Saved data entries
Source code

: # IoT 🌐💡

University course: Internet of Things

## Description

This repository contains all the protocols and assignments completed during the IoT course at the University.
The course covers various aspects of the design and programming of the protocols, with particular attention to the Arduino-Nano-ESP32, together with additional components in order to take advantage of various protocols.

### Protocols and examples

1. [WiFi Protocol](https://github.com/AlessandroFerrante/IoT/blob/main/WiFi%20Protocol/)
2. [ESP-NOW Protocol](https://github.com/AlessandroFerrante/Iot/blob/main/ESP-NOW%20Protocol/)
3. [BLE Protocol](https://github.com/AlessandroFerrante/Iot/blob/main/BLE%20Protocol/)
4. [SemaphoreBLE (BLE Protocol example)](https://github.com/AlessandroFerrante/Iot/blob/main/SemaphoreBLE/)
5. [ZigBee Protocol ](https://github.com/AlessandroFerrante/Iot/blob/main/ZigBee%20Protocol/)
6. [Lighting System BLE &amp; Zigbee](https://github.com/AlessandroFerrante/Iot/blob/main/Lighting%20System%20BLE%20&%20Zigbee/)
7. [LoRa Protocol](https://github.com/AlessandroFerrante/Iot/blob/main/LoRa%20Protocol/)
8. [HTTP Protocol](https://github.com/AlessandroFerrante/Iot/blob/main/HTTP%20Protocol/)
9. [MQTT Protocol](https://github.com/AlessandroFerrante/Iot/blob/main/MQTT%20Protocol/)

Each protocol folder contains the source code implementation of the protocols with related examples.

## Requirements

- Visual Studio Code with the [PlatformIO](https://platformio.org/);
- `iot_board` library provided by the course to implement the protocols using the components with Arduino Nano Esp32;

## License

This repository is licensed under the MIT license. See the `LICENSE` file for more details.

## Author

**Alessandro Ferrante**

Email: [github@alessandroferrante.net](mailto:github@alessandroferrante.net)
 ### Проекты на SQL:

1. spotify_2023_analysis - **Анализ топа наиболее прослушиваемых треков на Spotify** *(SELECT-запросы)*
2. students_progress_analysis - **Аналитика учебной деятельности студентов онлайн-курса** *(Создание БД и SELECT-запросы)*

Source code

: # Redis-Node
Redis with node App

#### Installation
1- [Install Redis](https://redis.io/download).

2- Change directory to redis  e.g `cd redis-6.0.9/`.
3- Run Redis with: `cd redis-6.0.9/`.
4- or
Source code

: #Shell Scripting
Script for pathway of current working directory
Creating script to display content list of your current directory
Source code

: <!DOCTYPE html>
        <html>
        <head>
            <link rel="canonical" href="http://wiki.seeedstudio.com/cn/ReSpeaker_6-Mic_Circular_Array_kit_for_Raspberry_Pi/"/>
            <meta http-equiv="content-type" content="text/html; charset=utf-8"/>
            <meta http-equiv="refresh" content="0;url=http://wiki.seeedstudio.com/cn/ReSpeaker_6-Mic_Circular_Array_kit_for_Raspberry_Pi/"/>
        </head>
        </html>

Exercise
Write the data out again. Match it exactly.

The completed task
Source code

: # IoT 🌐💡

University course: Internet of Things

## Description

This repository contains all the protocols and assignments completed during the IoT course at the University.
The course covers various aspects of the design and programming of the protocols, with particular attention to the Arduino-Nano-ESP32, together with additional components in order to take advantage of various protocols.

### Protocols and examples

1. [WiFi Protocol](https://github.com/AlessandroFerrante/IoT/blob/main/WiFi%20Protocol/)
2. [ESP-NOW Protocol](https://github.com/AlessandroFerrante/Iot/blob/main/ESP-NOW%20Protocol/)
3. [BLE Protocol](https://github.com/AlessandroFerrante/Iot/blob/main/BLE%20Protocol/)
4. [SemaphoreBLE (BLE Protocol example)](https://github.com/AlessandroFerrante/Iot/blob/main/SemaphoreBLE/)
5. [ZigBee Protocol ](https://github.com/AlessandroFerrante/Iot/blob/main/ZigBee%20Protocol/)
6. [Lighting System BLE &amp; Zigbee](https://github.com/AlessandroFerrante/Iot/blob/main/Lighting%20System%20BLE%20&%20Zigbee/)
7. [LoRa Protocol](https://github.com/AlessandroFerrante/Iot/blob/main/LoRa%20Protocol/)
8. [HTTP Protocol](https://github.com/AlessandroFerrante/Iot/blob/main/HTTP%20Protocol/)
9. [MQTT Protocol](https://github.com/AlessandroFerrante/Iot/blob/main/MQTT%20Protocol/)

Each protocol folder contains the source code implementation of the protocols with related examples.

## Requirements

- Visual Studio Code with the [PlatformIO](https://platformio.org/);
- `iot_board` library provided by the course to implement the protocols using the components with Arduino Nano Esp32;

## License

This repository is licensed under the MIT license. See the `LICENSE` file for more details.

## Author

**Alessandro Ferrante**

Email: [github@alessandroferrante.net](mailto:github@alessandroferrante.net)
 ### Проекты на SQL:

1. spotify_2023_analysis - **Анализ топа наиболее прослушиваемых треков на Spotify** *(SELECT-запросы)*
2. students_progress_analysis - **Аналитика учебной деятельности студентов онлайн-курса** *(Создание БД и SELECT-запросы)*

Source code

: # Redis-Node
Redis with node App

#### Installation
1- [Install Redis](https://redis.io/download).

2- Change directory to redis  e.g `cd redis-6.0.9/`.
3- Run Redis with: `cd redis-6.0.9/`.
4- or
Source code

: #Shell Scripting
Script for pathway of current working directory
Creating script to display content list of your current directory
Source code

: <!DOCTYPE html>
        <html>
        <head>
            <link rel="canonical" href="http://wiki.seeedstudio.com/cn/ReSpeaker_6-Mic_Circular_Array_kit_for_Raspberry_Pi/"/>
            <meta http-equiv="content-type" content="text/html; charset=utf-8"/>
            <meta http-equiv="refresh" content="0;url=http://wiki.seeedstudio.com/cn/ReSpeaker_6-Mic_Circular_Array_kit_for_Raspberry_Pi/"/>
        </head>
        </html>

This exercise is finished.